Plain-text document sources

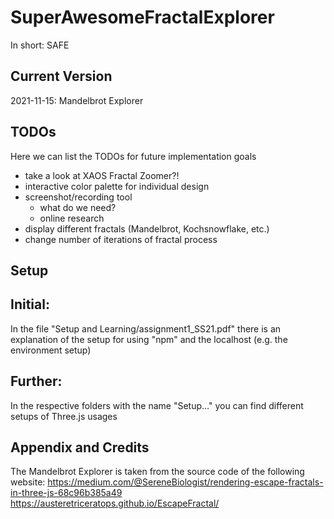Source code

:# SuperAwesomeFractalExplorer
In short: SAFE

## Current Version

2021-11-15: Mandelbrot Explorer

## TODOs

Here we can list the TODOs for future implementation goals

* take a look at XAOS Fractal Zoomer?!
* interactive color palette for individual design
* screenshot/recording tool
	+ what do we need?
	+ online research
* display different fractals (Mandelbrot, Kochsnowflake, etc.)
* change number of iterations of fractal process

## Setup

Initial:
--------
In the file "Setup and Learning/assignment1_SS21.pdf" there is an explanation of the setup for using "npm" and the localhost (e.g. the environment setup)

Further:
--------
In the respective folders with the name "Setup..." you can find different setups of Three.js usages

## Appendix and Credits

The Mandelbrot Explorer is taken from the source code of the following website:
https://medium.com/@SereneBiologist/rendering-escape-fractals-in-three-js-68c96b385a49
https://austeretriceratops.github.io/EscapeFractal/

AIM OF THE TASK
Although the records contain pictures, the copy should consist of their text alone, reproduced exactly.

FINAL ANSWER
Source code

:# SuperAwesomeFractalExplorer
In short: SAFE

## Current Version

2021-11-15: Mandelbrot Explorer

## TODOs

Here we can list the TODOs for future implementation goals

* take a look at XAOS Fractal Zoomer?!
* interactive color palette for individual design
* screenshot/recording tool
	+ what do we need?
	+ online research
* display different fractals (Mandelbrot, Kochsnowflake, etc.)
* change number of iterations of fractal process

## Setup

Initial:
--------
In the file "Setup and Learning/assignment1_SS21.pdf" there is an explanation of the setup for using "npm" and the localhost (e.g. the environment setup)

Further:
--------
In the respective folders with the name "Setup..." you can find different setups of Three.js usages

## Appendix and Credits

The Mandelbrot Explorer is taken from the source code of the following website:
https://medium.com/@SereneBiologist/rendering-escape-fractals-in-three-js-68c96b385a49
https://austeretriceratops.github.io/EscapeFractal/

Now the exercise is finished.